Richard waited for the soft, inquisitive burbling of the Karra to subside; it seemed to be Garth's litter-bearers asking for a translation, which Aialo-El provided. The final burble sounded amused, almost like laughter. The language was more foreign than any human tongue he'd ever heard, and more beautiful, too.

He addressed Garth as he pushed aside the scratchy, blade-shaped leaves of corn. "Take a bit of advice, yeah?"

"What's that?" asked Garth.

"Don't use that trick on Kincade."

Garth barked a laugh and then groaned weakly. "Hrrgh, it hurts."

When Richard glanced over his shoulder at his friend, he bumped right into Aialo-El, who had stopped. "We are here," she said.

There was nothing in front of them but more tall, green cornstalks stretching on as far as they could see in any direction. They had left the farmhouse far enough behind that even its roof, even the tall grove of trees, could no longer be seen from their vantage point. It was the sort of place folk might get eaten by monsters in a heartland horror.

Aialo-El stepped forward. The air around her shivered with light, and she disappeared before her weight had fully lifted from her other foot.

Richard was left behind her, staring in disbelief at empty air and corn.

A burble came from behind Richard. He looked over his shoulder to see both of the other Karra gazing at him patiently. One of them nodded encouragingly, tentacles extended as if to wave him on.

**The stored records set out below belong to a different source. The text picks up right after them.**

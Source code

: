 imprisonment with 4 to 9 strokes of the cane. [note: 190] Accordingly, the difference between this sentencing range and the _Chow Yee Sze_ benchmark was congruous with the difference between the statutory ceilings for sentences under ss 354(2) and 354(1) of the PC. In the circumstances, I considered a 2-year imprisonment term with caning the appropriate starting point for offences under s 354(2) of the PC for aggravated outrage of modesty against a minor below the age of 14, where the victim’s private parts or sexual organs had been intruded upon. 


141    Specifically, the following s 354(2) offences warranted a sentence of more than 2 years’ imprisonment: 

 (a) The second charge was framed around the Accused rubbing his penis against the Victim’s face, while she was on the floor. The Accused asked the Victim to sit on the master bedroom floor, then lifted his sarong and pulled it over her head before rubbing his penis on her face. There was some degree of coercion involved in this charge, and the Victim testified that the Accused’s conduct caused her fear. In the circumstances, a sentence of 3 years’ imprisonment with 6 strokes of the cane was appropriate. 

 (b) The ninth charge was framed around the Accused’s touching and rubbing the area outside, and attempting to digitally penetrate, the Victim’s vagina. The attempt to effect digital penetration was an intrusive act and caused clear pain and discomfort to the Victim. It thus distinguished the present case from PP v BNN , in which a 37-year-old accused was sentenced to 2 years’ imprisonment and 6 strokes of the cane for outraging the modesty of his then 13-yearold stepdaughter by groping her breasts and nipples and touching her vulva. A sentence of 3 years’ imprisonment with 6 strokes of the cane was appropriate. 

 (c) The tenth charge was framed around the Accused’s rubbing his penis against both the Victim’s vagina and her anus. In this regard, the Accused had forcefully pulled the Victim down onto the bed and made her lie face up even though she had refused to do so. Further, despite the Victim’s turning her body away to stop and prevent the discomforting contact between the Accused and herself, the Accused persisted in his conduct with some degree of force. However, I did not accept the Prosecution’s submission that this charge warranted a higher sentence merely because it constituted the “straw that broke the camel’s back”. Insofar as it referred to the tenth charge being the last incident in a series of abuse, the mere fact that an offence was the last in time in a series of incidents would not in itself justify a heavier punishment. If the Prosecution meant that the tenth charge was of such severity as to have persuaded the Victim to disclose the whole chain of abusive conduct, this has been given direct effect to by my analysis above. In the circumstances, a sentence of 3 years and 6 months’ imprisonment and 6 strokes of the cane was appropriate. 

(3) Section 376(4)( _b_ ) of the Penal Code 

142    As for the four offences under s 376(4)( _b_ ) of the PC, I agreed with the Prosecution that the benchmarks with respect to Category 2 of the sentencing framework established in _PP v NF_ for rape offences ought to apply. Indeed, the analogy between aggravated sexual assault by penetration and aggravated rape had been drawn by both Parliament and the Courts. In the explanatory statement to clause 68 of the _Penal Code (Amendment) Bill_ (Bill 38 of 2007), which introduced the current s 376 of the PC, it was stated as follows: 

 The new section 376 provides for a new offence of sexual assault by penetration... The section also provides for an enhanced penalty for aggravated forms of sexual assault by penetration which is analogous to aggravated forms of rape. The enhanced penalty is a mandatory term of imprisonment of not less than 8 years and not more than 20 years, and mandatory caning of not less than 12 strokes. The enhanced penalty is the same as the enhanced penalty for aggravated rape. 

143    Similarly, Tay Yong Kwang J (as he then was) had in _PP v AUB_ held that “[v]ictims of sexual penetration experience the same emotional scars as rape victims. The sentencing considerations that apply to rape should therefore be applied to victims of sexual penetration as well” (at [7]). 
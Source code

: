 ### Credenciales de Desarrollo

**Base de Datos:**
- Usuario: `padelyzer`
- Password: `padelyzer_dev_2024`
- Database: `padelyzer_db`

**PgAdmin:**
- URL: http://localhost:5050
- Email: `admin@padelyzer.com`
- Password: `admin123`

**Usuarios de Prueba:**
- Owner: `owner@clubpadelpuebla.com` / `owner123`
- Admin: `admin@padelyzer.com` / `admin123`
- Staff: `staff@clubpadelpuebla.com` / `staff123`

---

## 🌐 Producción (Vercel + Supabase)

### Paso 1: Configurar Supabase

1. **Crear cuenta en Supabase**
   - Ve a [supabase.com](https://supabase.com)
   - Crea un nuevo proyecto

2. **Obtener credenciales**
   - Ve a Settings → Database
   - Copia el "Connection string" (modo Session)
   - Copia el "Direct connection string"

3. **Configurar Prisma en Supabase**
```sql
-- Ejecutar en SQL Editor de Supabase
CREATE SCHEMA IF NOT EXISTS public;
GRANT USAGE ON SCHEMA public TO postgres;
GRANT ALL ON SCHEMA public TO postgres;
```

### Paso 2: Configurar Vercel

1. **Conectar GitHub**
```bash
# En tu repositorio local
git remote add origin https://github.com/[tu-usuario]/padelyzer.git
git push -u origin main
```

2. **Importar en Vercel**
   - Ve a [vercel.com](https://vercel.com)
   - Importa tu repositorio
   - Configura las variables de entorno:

"It's just an alien forcefield," said Garth. Though he was suffering, he sounded excited, too. "Hurry up, Richard. They probably have one of those replicator things like in Star Trek. I could go for a Hungarian hot cocoa right now."

"Hungarian hot cocoa, is it?" Richard replied. Allowing Garth his fancies, he could deal with. Alien forcefields? Perhaps not.

"I don't know, it's probably a thing. Probably a really delicious thing. Chocolate's supposed to be better everywhere else but here."

Richard shook his head, turning to look ahead at the cornfield before him. "Better in England, that's for certain," he said.

"I know. That's what you always say. But if it's better in England, imagine how much better it is in Hungaria."

Just an alien forcefield, thought Richard. Just an average day.

He stepped forward, slowly, one arm outstretched.

Just as the air had shivered with light around Aialo-El, Richard's body now shivered. It felt as if he were passing through a mild static field, every hair on his body lifting.

When his foot touched down on the rich, black earth, it was as if he'd entered a different world.